## Stored data entries
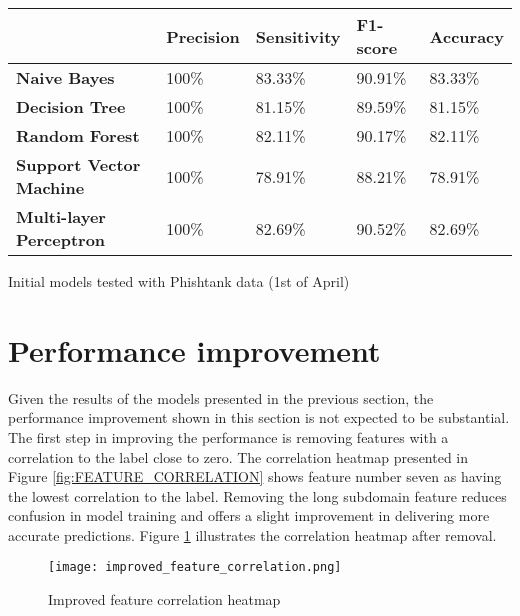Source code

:\begin{singlespace}
	\begin{center}
		\label{tab:FIRST_TRAINED_MODELS}
		\begin{tabular}{ | m{13em} | m{5em} | m{5em} | m{5em} | m{5em} | }
			\hline
			                                & \textbf{Precision} & \textbf{Sensitivity} & \textbf{F1-score} & \textbf{Accuracy} \\
			\hline
			\textbf{Naive Bayes}            & 100\%              & 83.33\%              & 90.91\%           & 83.33\%           \\
			\hline
			\textbf{Decision Tree}          & 100\%              & 81.15\%              & 89.59\%           & 81.15\%           \\
			\hline
			\textbf{Random Forest}          & 100\%              & 82.11\%              & 90.17\%           & 82.11\%           \\
			\hline
			\textbf{Support Vector Machine} & 100\%              & 78.91\%              & 88.21\%           & 78.91\%           \\
			\hline
			\textbf{Multi-layer Perceptron} & 100\%              & 82.69\%              & 90.52\%           & 82.69\%           \\
			\hline
		\end{tabular}
		\captionsetup{type=table}\caption{Initial models tested with Phishtank data (1st of April)}
	\end{center}
\end{singlespace}


\section{Performance improvement}
Given the results of the models presented in the previous section, the performance improvement shown in this section is not expected to be substantial.
The first step in improving the performance is removing features with a correlation to the label close to zero. The correlation heatmap presented in Figure \ref{fig:FEATURE_CORRELATION} shows feature number seven as having the lowest correlation to the label. Removing the long subdomain feature reduces confusion in model training and offers a slight improvement in delivering more accurate predictions. Figure \ref{fig:IMPROVED_FEATURE_CORRELATION} illustrates the correlation heatmap after removal.

\begin{figure}[t]
	\centering
	\texttt{[image: improved\_feature\_correlation.png]}
	\caption{Improved feature correlation heatmap}
	\label{fig:IMPROVED_FEATURE_CORRELATION}
\end{figure}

## Directions for this task
Every record, word for word, should be given back without its pictures.

## Solution to this exercise
Source code

:\begin{singlespace}
	\begin{center}
		\label{tab:FIRST_TRAINED_MODELS}
		\begin{tabular}{ | m{13em} | m{5em} | m{5em} | m{5em} | m{5em} | }
			\hline
			                                & \textbf{Precision} & \textbf{Sensitivity} & \textbf{F1-score} & \textbf{Accuracy} \\
			\hline
			\textbf{Naive Bayes}            & 100\%              & 83.33\%              & 90.91\%           & 83.33\%           \\
			\hline
			\textbf{Decision Tree}          & 100\%              & 81.15\%              & 89.59\%           & 81.15\%           \\
			\hline
			\textbf{Random Forest}          & 100\%              & 82.11\%              & 90.17\%           & 82.11\%           \\
			\hline
			\textbf{Support Vector Machine} & 100\%              & 78.91\%              & 88.21\%           & 78.91\%           \\
			\hline
			\textbf{Multi-layer Perceptron} & 100\%              & 82.69\%              & 90.52\%           & 82.69\%           \\
			\hline
		\end{tabular}
		\captionsetup{type=table}\caption{Initial models tested with Phishtank data (1st of April)}
	\end{center}
\end{singlespace}


\section{Performance improvement}
Given the results of the models presented in the previous section, the performance improvement shown in this section is not expected to be substantial.
The first step in improving the performance is removing features with a correlation to the label close to zero. The correlation heatmap presented in Figure \ref{fig:FEATURE_CORRELATION} shows feature number seven as having the lowest correlation to the label. Removing the long subdomain feature reduces confusion in model training and offers a slight improvement in delivering more accurate predictions. Figure \ref{fig:IMPROVED_FEATURE_CORRELATION} illustrates the correlation heatmap after removal.

\begin{figure}[t]
	\centering
	\texttt{[image: improved\_feature\_correlation.png]}
	\caption{Improved feature correlation heatmap}
	\label{fig:IMPROVED_FEATURE_CORRELATION}
\end{figure}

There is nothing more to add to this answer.